(Saved entries)
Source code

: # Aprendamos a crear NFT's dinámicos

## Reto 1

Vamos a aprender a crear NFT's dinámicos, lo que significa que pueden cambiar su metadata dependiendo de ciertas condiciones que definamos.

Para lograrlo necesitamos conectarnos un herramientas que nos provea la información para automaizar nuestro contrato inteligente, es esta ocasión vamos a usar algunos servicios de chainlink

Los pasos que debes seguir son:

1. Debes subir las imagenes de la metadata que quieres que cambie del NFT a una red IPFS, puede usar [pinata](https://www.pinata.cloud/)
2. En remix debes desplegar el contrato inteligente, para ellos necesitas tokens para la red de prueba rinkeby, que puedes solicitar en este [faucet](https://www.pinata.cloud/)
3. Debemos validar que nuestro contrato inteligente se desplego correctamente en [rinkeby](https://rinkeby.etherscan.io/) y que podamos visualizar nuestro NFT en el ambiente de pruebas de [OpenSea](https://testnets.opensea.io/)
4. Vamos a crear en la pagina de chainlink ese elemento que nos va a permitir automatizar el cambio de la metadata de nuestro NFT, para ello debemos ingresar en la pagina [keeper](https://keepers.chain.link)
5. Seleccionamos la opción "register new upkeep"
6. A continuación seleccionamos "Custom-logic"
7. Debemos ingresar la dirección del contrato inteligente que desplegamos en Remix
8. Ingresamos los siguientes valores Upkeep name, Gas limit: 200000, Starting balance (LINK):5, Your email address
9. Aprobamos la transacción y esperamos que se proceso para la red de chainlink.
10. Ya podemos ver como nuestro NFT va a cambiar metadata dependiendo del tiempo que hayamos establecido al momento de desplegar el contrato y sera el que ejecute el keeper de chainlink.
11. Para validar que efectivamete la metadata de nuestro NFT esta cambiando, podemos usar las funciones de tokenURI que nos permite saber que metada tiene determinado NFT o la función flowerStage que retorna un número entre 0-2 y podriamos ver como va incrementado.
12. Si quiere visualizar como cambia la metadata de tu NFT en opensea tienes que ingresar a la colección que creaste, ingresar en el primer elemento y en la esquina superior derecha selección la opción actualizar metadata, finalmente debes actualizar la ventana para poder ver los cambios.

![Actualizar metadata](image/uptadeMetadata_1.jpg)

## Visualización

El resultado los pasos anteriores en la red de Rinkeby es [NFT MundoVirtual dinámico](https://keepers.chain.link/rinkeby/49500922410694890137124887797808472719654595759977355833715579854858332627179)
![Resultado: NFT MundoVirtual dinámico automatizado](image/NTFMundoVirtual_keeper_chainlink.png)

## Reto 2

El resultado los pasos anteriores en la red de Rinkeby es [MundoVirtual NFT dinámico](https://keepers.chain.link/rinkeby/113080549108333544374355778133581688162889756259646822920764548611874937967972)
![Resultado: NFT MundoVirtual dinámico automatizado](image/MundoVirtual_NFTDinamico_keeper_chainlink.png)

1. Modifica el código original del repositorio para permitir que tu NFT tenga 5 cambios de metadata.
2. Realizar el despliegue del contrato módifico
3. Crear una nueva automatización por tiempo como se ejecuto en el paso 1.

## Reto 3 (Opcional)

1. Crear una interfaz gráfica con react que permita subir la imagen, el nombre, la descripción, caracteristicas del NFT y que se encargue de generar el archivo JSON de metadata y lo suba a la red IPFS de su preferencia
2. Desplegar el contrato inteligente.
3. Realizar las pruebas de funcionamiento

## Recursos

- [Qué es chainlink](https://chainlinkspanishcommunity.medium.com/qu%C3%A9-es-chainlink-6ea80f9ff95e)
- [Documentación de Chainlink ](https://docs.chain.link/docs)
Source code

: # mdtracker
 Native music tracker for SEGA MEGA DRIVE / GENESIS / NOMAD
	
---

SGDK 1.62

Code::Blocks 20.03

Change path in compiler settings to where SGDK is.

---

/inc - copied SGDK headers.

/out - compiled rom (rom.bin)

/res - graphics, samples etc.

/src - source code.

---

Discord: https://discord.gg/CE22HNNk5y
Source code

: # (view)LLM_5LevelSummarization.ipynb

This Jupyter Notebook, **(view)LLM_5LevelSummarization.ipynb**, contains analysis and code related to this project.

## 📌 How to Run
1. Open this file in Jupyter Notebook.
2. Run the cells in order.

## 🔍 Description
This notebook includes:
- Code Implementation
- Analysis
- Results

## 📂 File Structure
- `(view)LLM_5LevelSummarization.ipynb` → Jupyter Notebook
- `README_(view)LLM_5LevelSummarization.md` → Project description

EXERCISE GOAL: Search term "elemento": return each line of the data that contains it.

OUTPUT OF THE EXERCISE:
4. Vamos a crear en la pagina de chainlink ese elemento que nos va a permitir automatizar el cambio de la metadata de nuestro NFT, para ello debemos ingresar en la pagina [keeper](https://keepers.chain.link)
12. Si quiere visualizar como cambia la metadata de tu NFT en opensea tienes que ingresar a la colección que creaste, ingresar en el primer elemento y en la esquina superior derecha selección la opción actualizar metadata, finalmente debes actualizar la ventana para poder ver los cambios.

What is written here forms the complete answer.